The online therapeutic exercises, developed to improve working memory, attention and vigilance, are packaged in the type of engaging interface that will be familiar to online game or App users. Brain stimulation was administered via a mobile wireless device that delivers a small (2milliAmpère) transcranial direct current stimulation (tDCS) during training.
The study involved healthy people aged 55 to 76 years old, who were split into two groups. Both groups did the online games for 20 minutes day, over a five-day period. While one group also received tDCS, the other group wore the tDCS device, which resembles a swimming cap, but did not receive tDCS.
The researchers measured baseline working memory capacity (WMC) before the study, and two days after completion. They found that WMC improved significantly in all participants, regardless of age or whether they received tDCS.
Importantly, the combination of training games and tDCS showed particular benefit in older people with lower initial working memory.
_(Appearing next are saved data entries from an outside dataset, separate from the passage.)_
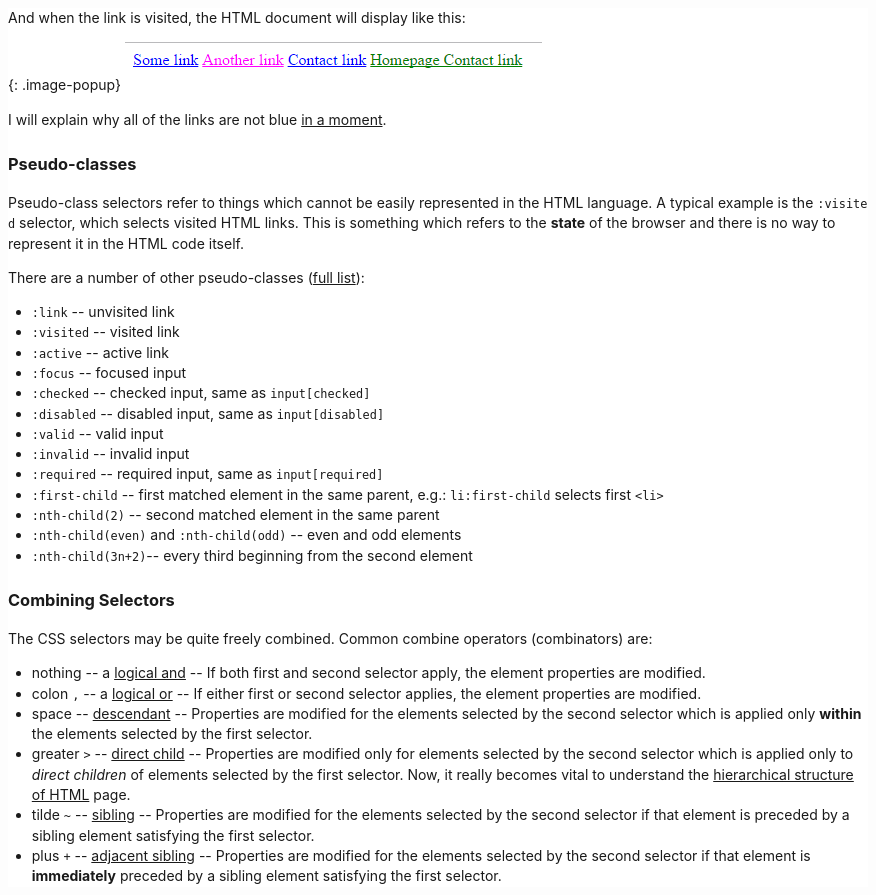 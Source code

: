 And when the link is visited, the HTML document will display like this:

{: .image-popup}
![Screenshot -- Sample page Visited](/en/apv/articles/html/sample-page-1b.png)

I will explain why all of the links are not blue [in a moment](#overriding).

### Pseudo-classes
Pseudo-class selectors refer to things which cannot be easily represented
in the HTML language. A typical example is the `:visited` selector, which
selects visited HTML links. This is something which refers to the **state** of the
browser and there is no way to represent it in the HTML code itself.

There are a number of other pseudo-classes ([full list](https://developer.mozilla.org/en/docs/Web/CSS/Pseudo-classes)):

- `:link` -- unvisited link
- `:visited` -- visited link
- `:active` -- active link
- `:focus` -- focused input
- `:checked` -- checked input, same as `input[checked]`
- `:disabled` -- disabled input, same as `input[disabled]`
- `:valid` -- valid input
- `:invalid` -- invalid input
- `:required` -- required input, same as `input[required]`
- `:first-child` -- first matched element in the same parent, e.g.: `li:first-child` selects first `<li>`
- `:nth-child(2)` -- second matched element in the same parent
- `:nth-child(even)` and `:nth-child(odd)` -- even and odd elements
- `:nth-child(3n+2)`-- every third beginning from the second element

### Combining Selectors
The CSS selectors may be quite freely combined. Common combine operators (combinators) are:

- nothing -- a [logical and](/en/apv/articles/programming/#boolean-type) -- If both first and second selector apply, the element properties are modified.
- colon `,` -- a [logical or](/en/apv/articles/programming/#boolean-type) -- If either first or second selector applies, the element properties are modified.
- space -- [descendant](https://developer.mozilla.org/en-US/docs/Web/CSS/Descendant_selectors) -- Properties are modified for the elements selected by 
the second selector which is applied only **within** the elements selected by the first selector.
- greater `>` -- [direct child](https://developer.mozilla.org/en-US/docs/Web/CSS/Child_selectors) -- 
Properties are modified only for elements selected by the second selector
which is applied only to *direct children* of elements selected by the first selector. Now, it
really becomes vital to understand the 
[hierarchical structure of HTML](/en/apv/articles/html/#hierarchical-structure) page.
- tilde `~` -- [sibling](https://developer.mozilla.org/en-US/docs/Web/CSS/General_sibling_selectors) --
Properties are modified for the elements selected by the second selector if that element
is preceded by a sibling element satisfying the first selector.
- plus `+` -- [adjacent sibling](https://developer.mozilla.org/en-US/docs/Web/CSS/Adjacent_sibling_selectors) --
Properties are modified for the elements selected by the second selector if that element
is **immediately** preceded by a sibling element satisfying the first selector.
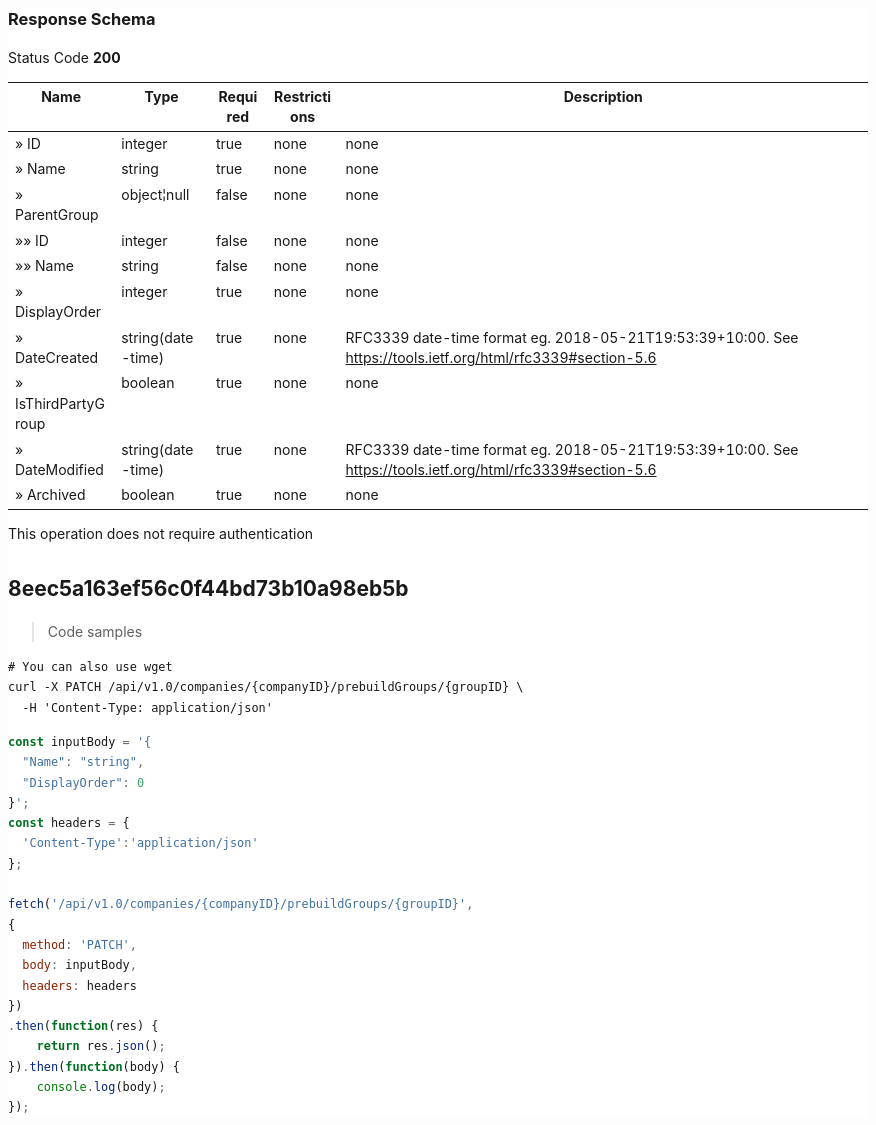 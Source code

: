 <h3 id="0314b6055dabab512794e155af1c25a7-responseschema">Response Schema</h3>

Status Code **200**

|Name|Type|Required|Restrictions|Description|
|---|---|---|---|---|
|» ID|integer|true|none|none|
|» Name|string|true|none|none|
|» ParentGroup|object¦null|false|none|none|
|»» ID|integer|false|none|none|
|»» Name|string|false|none|none|
|» DisplayOrder|integer|true|none|none|
|» DateCreated|string(date-time)|true|none|RFC3339 date-time format eg. 2018-05-21T19:53:39+10:00. See https://tools.ietf.org/html/rfc3339#section-5.6|
|» IsThirdPartyGroup|boolean|true|none|none|
|» DateModified|string(date-time)|true|none|RFC3339 date-time format eg. 2018-05-21T19:53:39+10:00. See https://tools.ietf.org/html/rfc3339#section-5.6|
|» Archived|boolean|true|none|none|

<aside class="success">
This operation does not require authentication
</aside>

## 8eec5a163ef56c0f44bd73b10a98eb5b

<a id="opId8eec5a163ef56c0f44bd73b10a98eb5b"></a>

> Code samples

```shell
# You can also use wget
curl -X PATCH /api/v1.0/companies/{companyID}/prebuildGroups/{groupID} \
  -H 'Content-Type: application/json'

```

```javascript
const inputBody = '{
  "Name": "string",
  "DisplayOrder": 0
}';
const headers = {
  'Content-Type':'application/json'
};

fetch('/api/v1.0/companies/{companyID}/prebuildGroups/{groupID}',
{
  method: 'PATCH',
  body: inputBody,
  headers: headers
})
.then(function(res) {
    return res.json();
}).then(function(body) {
    console.log(body);
});

```
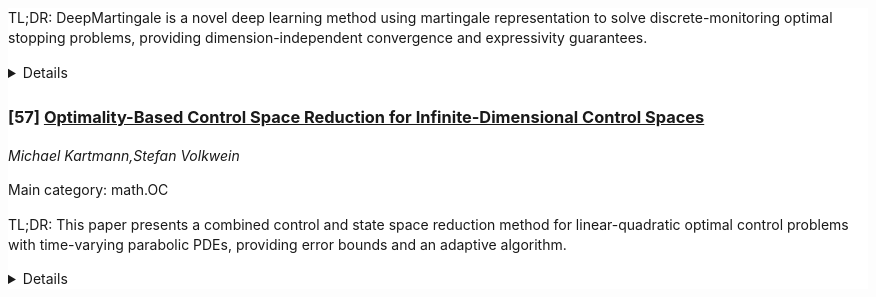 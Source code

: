 TL;DR: DeepMartingale is a novel deep learning method using martingale representation to solve discrete-monitoring optimal stopping problems, providing dimension-independent convergence and expressivity guarantees.


<details><summary>Details</summary></details>


### [57] [Optimality-Based Control Space Reduction for Infinite-Dimensional Control Spaces](https://arxiv.org/abs/2510.14479)
*Michael Kartmann,Stefan Volkwein*

Main category: math.OC

TL;DR: This paper presents a combined control and state space reduction method for linear-quadratic optimal control problems with time-varying parabolic PDEs, providing error bounds and an adaptive algorithm.


<details>
  <summary>Details</summary>
Motivation: To efficiently solve unconstrained linear-quadratic optimal control problems for time-varying parabolic PDEs by reducing computational complexity through model reduction in both control and state variables.

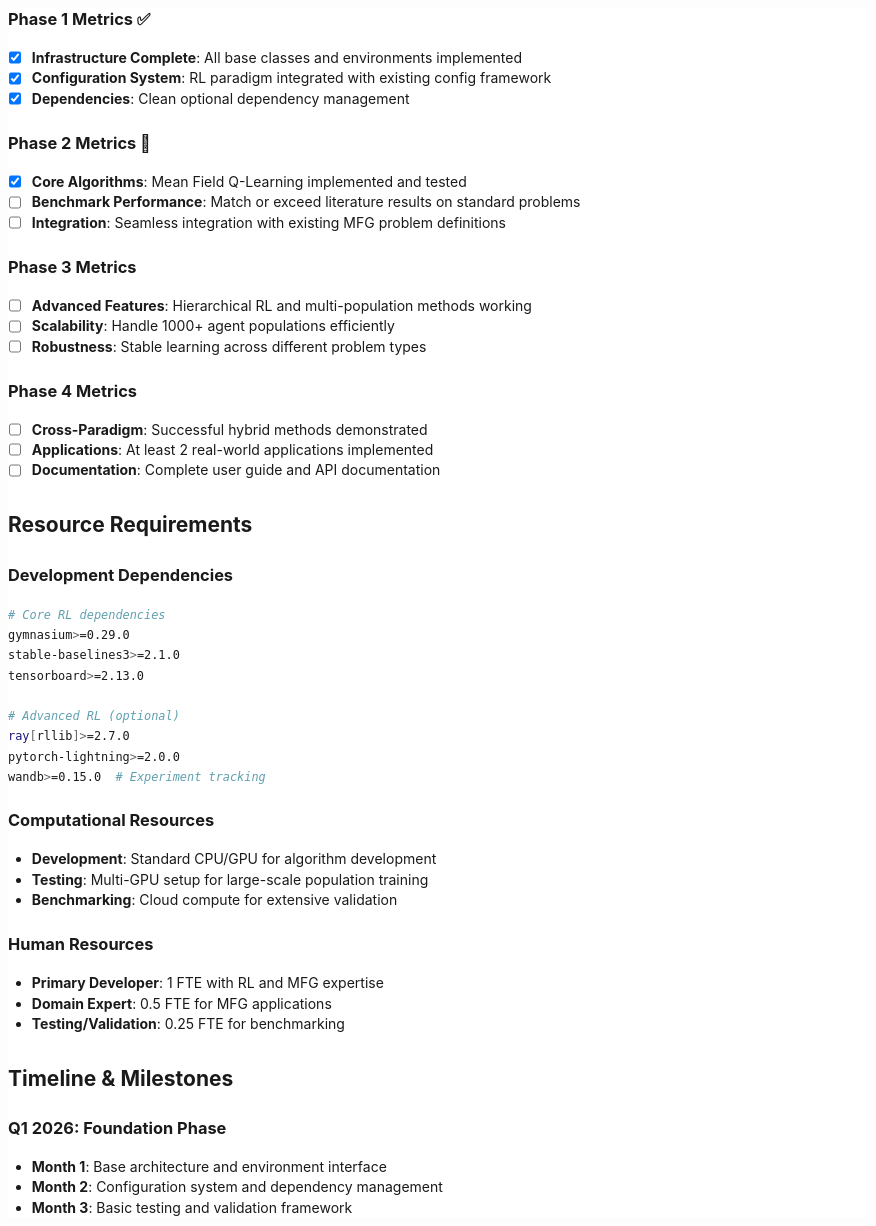 ### Phase 1 Metrics ✅
- [x] **Infrastructure Complete**: All base classes and environments implemented
- [x] **Configuration System**: RL paradigm integrated with existing config framework
- [x] **Dependencies**: Clean optional dependency management

### Phase 2 Metrics 🔄
- [x] **Core Algorithms**: Mean Field Q-Learning implemented and tested
- [ ] **Benchmark Performance**: Match or exceed literature results on standard problems
- [ ] **Integration**: Seamless integration with existing MFG problem definitions

### Phase 3 Metrics
- [ ] **Advanced Features**: Hierarchical RL and multi-population methods working
- [ ] **Scalability**: Handle 1000+ agent populations efficiently
- [ ] **Robustness**: Stable learning across different problem types

### Phase 4 Metrics
- [ ] **Cross-Paradigm**: Successful hybrid methods demonstrated
- [ ] **Applications**: At least 2 real-world applications implemented
- [ ] **Documentation**: Complete user guide and API documentation

## Resource Requirements

### Development Dependencies
```bash
# Core RL dependencies
gymnasium>=0.29.0
stable-baselines3>=2.1.0
tensorboard>=2.13.0

# Advanced RL (optional)
ray[rllib]>=2.7.0
pytorch-lightning>=2.0.0
wandb>=0.15.0  # Experiment tracking
```

### Computational Resources
- **Development**: Standard CPU/GPU for algorithm development
- **Testing**: Multi-GPU setup for large-scale population training
- **Benchmarking**: Cloud compute for extensive validation

### Human Resources
- **Primary Developer**: 1 FTE with RL and MFG expertise
- **Domain Expert**: 0.5 FTE for MFG applications
- **Testing/Validation**: 0.25 FTE for benchmarking

## Timeline & Milestones

### Q1 2026: Foundation Phase
- **Month 1**: Base architecture and environment interface
- **Month 2**: Configuration system and dependency management
- **Month 3**: Basic testing and validation framework
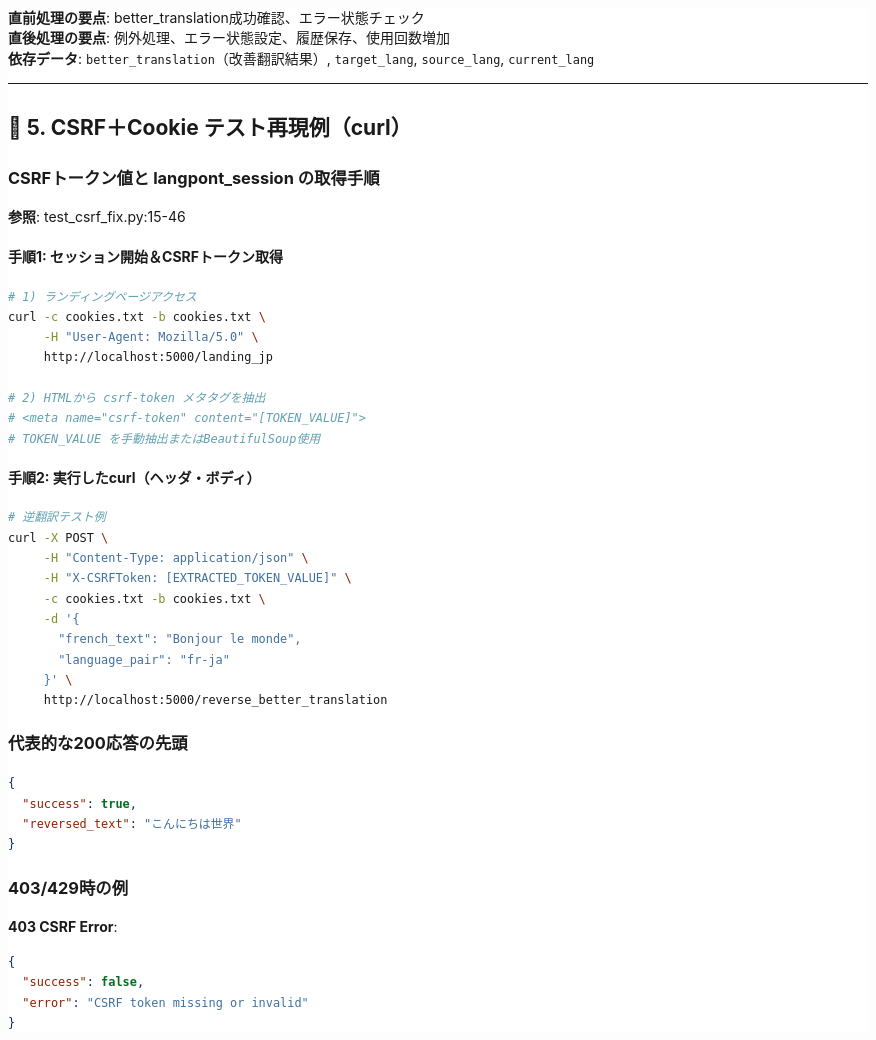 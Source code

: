 **直前処理の要点**: better_translation成功確認、エラー状態チェック  
**直後処理の要点**: 例外処理、エラー状態設定、履歴保存、使用回数増加  
**依存データ**: `better_translation`（改善翻訳結果）, `target_lang`, `source_lang`, `current_lang`

---

## 🧪 5. CSRF＋Cookie テスト再現例（curl）

### CSRFトークン値と langpont_session の取得手順
**参照**: test_csrf_fix.py:15-46

#### 手順1: セッション開始＆CSRFトークン取得
```bash
# 1) ランディングページアクセス
curl -c cookies.txt -b cookies.txt \
     -H "User-Agent: Mozilla/5.0" \
     http://localhost:5000/landing_jp

# 2) HTMLから csrf-token メタタグを抽出
# <meta name="csrf-token" content="[TOKEN_VALUE]">
# TOKEN_VALUE を手動抽出またはBeautifulSoup使用
```

#### 手順2: 実行したcurl（ヘッダ・ボディ）
```bash
# 逆翻訳テスト例
curl -X POST \
     -H "Content-Type: application/json" \
     -H "X-CSRFToken: [EXTRACTED_TOKEN_VALUE]" \
     -c cookies.txt -b cookies.txt \
     -d '{
       "french_text": "Bonjour le monde",
       "language_pair": "fr-ja"
     }' \
     http://localhost:5000/reverse_better_translation
```

### 代表的な200応答の先頭
```json
{
  "success": true,
  "reversed_text": "こんにちは世界"
}
```

### 403/429時の例
**403 CSRF Error**:
```json
{
  "success": false, 
  "error": "CSRF token missing or invalid"
}
```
This subset included people aged 69.5 to 76 years, the advantage was evident from the first day of training and became statistically significant by the end of training.
The paper was senior authored by biomedical engineer Dr. Sara Assecondi, formerly at Birmingham but now at Trento’s Center for Mind/Brain Sciences (CIMeC), who worked on developing the technology with cognitive neuroscientist Professor Kim Shapiro from Birmingham’s School of Psychology and Center for Human Brain Health, using online therapeutic games developed by neuropsychologist Professor Gail Eskes from Dalhousie’s departments of Psychology & Neuroscience, and Psychiatry, whose clinical practice focuses on training to improve and repair cognitive function.
The researchers are now working with technology transfer offices from the University of Birmingham and Dalhousie University, who are seeking commercial partners who wish to collaborate in developing technology using this approach and taking it to market.
Dr. Sara Assecondi said, “Approaches used for hospital rehabilitation are difficult to translate to the home setting, but our approach uses online tools, and delivers brain stimulation via a device that can be used anywhere, with the dose determined remotely by the physician.”
Professor Eskes’ clinical research, which focuses on training to improve and repair cognitive functions, designed the brain exercises. She said, “Intensive exercises at just the right difficulty are important for increasing brain capacity or efficiency. And the game-like aspects increase motivation and make it easier to stick with the challenging sessions.”
Professor Shapiro, whose research focuses on attention and memory, said: “Although cognitive decline in the elderly is an inevitability, approaches such as COGNISANT, in combination with regular physical exercise, can stem this decline and provide individuals with a higher quality of life.”
The researchers have already shown in a previous study that coupling tDCS with strategy on how to do tasks requiring working memory can help young people with low WMC improve their performance, by helping them put in place strategies that they would not otherwise be able to come up with.
Dr. Assecondi added, “The effects seen in both studies were strong, with the first study indicating that the combination of stimulation and strategy instruction can improve WM performance in younger adults, and the second study showing that strategy use may be facilitated by stimulation in older participants.”